“Implementation” covers the start-to-finish activities associated with any Business Intelligence project. That includes projects of every size, from replacing a single report to building a BI infrastructure from the ground up.
Implementation can be viewed in terms of four typical phases:
- Planning and discovery: Defining the need(s), deciding on solutions, detailing what to do, how to do it, and who will be involved.
- Project preparation: Risk assessment, budgeting, purchasing, staffing, establishing project management, etc.
- Development: Requirements, installation, coding, documentation, testing, etc.
- Deployment: Training, roll-out, support, etc.
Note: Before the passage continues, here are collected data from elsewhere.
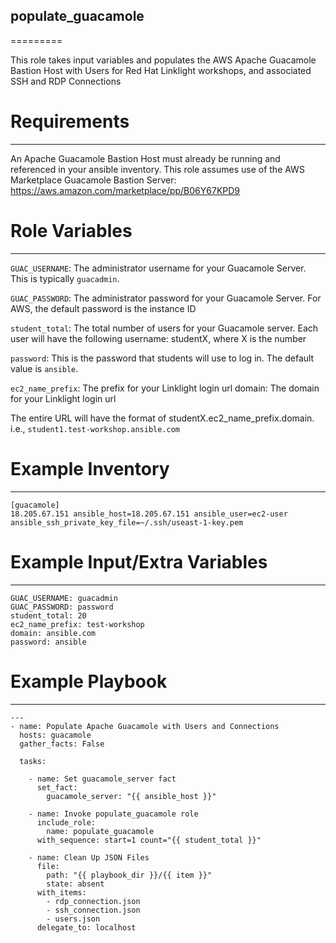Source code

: ## populate_guacamole
=========

This role takes input variables and populates the AWS Apache Guacamole Bastion Host with Users for Red Hat Linklight workshops, and associated SSH and RDP Connections


# Requirements
------------
An Apache Guacamole Bastion Host must already be running and referenced in your ansible inventory. This role assumes use of the AWS Marketplace Guacamole Bastion Server: https://aws.amazon.com/marketplace/pp/B06Y67KPD9

# Role Variables
--------------
`GUAC_USERNAME`: The administrator username for your Guacamole Server. This is typically `guacadmin`.

`GUAC_PASSWORD`: The administrator password for your Guacamole Server. For AWS, the default password is the instance ID

`student_total`: The total number of users for your Guacamole server. Each user will have the following username: studentX, where X is the number

`password`: This is the password that students will use to log in. The default value is `ansible`.

`ec2_name_prefix`: The prefix for your Linklight login url
domain: The domain for your Linklight login url

The entire URL will have the format of studentX.ec2_name_prefix.domain. i.e., `student1.test-workshop.ansible.com`

# Example Inventory
----------------

```
[guacamole]
18.205.67.151 ansible_host=18.205.67.151 ansible_user=ec2-user ansible_ssh_private_key_file=~/.ssh/useast-1-key.pem

```
# Example Input/Extra Variables
----------------
```
GUAC_USERNAME: guacadmin
GUAC_PASSWORD: password
student_total: 20
ec2_name_prefix: test-workshop
domain: ansible.com
password: ansible
```

# Example Playbook
----------------

```
---
- name: Populate Apache Guacamole with Users and Connections
  hosts: guacamole
  gather_facts: False

  tasks:

    - name: Set guacamole_server fact
      set_fact:
        guacamole_server: "{{ ansible_host }}"

    - name: Invoke populate_guacamole role
      include_role:
        name: populate_guacamole
      with_sequence: start=1 count="{{ student_total }}"

    - name: Clean Up JSON Files
      file:
        path: "{{ playbook_dir }}/{{ item }}"
        state: absent
      with_items:
        - rdp_connection.json
        - ssh_connection.json
        - users.json
      delegate_to: localhost
```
The implementation of a BI project can also involve product evaluations, vendor management, project communications, retirement of legacy systems, and many other activities. In short: There are a lot of moving parts.
B: Why does it matter?
By some assessments, the majority of BI projects fail. Some only fail to meet the highest expectations, others crash and burn completely. Among the frequent problems:
- Users don’t like what’s been implemented and refuse to use it.
- What’s been implemented isn’t what was really needed.
- The project goes far over budget.
- The project takes too long to implement, and is obsolete or redundant by the time it rolls out.
Why do these unhappy outcomes occur so often? Top reasons:
- Insufficient planning and/or discovery
- Lack of executive support and/or user education
- Poor change management and/or communication
- Poor data quality and/or slow performance
- Poor design and/or wrong tool(s)
- Inadequate budget and/or unrealistic expectations
These problems can occur with in-house projects (often because employee resources are not up to the required tasks), and also with outsourced projects (often because the external resources don’t understand the business). In short: There are no safe choices or easy answers.
C: What’s next?
These potential pitfalls are not new. In fact, the same issues have been identified and discussed for years. There are many books, workshops, and consultants that promise to explain the best practices of BI implementation—and for the most part, they all offer similar and familiar advice. So why hasn’t the success ratio of BI projects improved?
One reason is that the good advice either isn’t understood or isn’t followed. Many organizations implement best practice “labels” without actually understanding and adopting the practices. Other organizations may follow some best practices and ignore others, which almost never works out well.
But an increasingly important cause of project problems may be that traditional BI implementation is no longer the best approach, at least for some projects and some organizations. Alternative solutions such as agile BI and self-serve or cloud-based BI may offer a better way forward–which means that a new understanding of best practices will be emerging.